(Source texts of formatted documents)
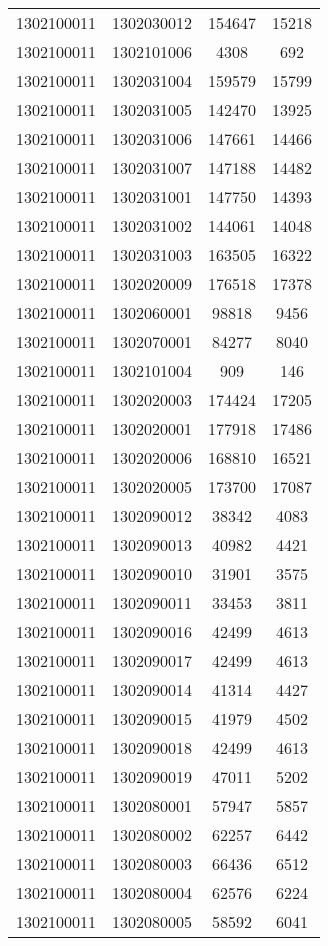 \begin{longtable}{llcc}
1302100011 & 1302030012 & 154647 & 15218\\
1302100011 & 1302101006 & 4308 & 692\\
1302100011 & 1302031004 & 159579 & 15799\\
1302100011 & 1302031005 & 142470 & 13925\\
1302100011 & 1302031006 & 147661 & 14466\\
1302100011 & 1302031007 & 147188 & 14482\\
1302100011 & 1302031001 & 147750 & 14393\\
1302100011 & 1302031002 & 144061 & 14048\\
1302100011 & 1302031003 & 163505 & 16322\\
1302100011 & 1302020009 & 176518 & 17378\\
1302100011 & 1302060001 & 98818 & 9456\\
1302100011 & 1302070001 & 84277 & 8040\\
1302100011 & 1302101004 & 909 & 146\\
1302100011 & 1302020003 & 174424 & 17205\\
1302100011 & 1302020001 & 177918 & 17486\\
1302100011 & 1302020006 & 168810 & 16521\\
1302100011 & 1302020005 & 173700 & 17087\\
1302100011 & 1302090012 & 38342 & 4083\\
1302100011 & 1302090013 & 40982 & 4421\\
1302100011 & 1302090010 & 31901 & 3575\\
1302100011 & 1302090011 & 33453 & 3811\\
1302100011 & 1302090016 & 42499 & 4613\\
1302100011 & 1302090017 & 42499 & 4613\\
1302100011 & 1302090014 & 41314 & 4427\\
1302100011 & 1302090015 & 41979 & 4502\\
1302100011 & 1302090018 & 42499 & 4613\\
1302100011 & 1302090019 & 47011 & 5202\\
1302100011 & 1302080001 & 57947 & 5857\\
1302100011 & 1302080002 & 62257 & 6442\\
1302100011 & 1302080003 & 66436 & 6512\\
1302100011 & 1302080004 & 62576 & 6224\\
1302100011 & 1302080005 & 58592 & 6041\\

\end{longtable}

* * *

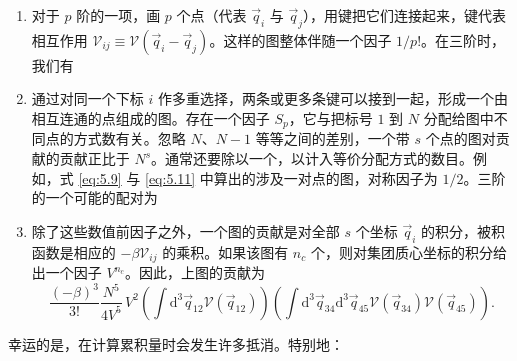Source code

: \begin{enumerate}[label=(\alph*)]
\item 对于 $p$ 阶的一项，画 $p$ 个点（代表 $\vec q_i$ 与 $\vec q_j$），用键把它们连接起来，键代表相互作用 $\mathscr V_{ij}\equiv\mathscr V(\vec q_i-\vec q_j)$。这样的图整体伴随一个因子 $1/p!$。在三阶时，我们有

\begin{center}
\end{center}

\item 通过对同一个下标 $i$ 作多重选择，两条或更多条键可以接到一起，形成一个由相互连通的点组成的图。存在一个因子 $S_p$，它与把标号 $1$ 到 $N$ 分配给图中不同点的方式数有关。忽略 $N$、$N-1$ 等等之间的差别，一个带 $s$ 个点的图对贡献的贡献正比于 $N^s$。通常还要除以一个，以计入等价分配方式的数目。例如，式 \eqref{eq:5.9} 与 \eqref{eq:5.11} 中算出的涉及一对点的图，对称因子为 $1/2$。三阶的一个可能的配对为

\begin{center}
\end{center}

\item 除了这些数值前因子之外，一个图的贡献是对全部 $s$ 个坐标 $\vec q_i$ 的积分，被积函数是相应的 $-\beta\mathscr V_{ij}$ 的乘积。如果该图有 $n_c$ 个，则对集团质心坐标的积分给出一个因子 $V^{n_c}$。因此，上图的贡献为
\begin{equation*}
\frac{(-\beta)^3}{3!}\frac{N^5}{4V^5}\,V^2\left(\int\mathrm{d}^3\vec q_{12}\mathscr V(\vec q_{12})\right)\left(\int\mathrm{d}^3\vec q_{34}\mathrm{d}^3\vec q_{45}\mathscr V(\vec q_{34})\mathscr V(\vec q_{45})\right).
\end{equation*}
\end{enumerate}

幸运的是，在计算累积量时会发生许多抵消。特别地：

> **What you need to do**
Review the entries above and return every line where "enumerate" appears.

> **Solution for this exercise**
: \begin{enumerate}[label=(\alph*)]
\end{enumerate}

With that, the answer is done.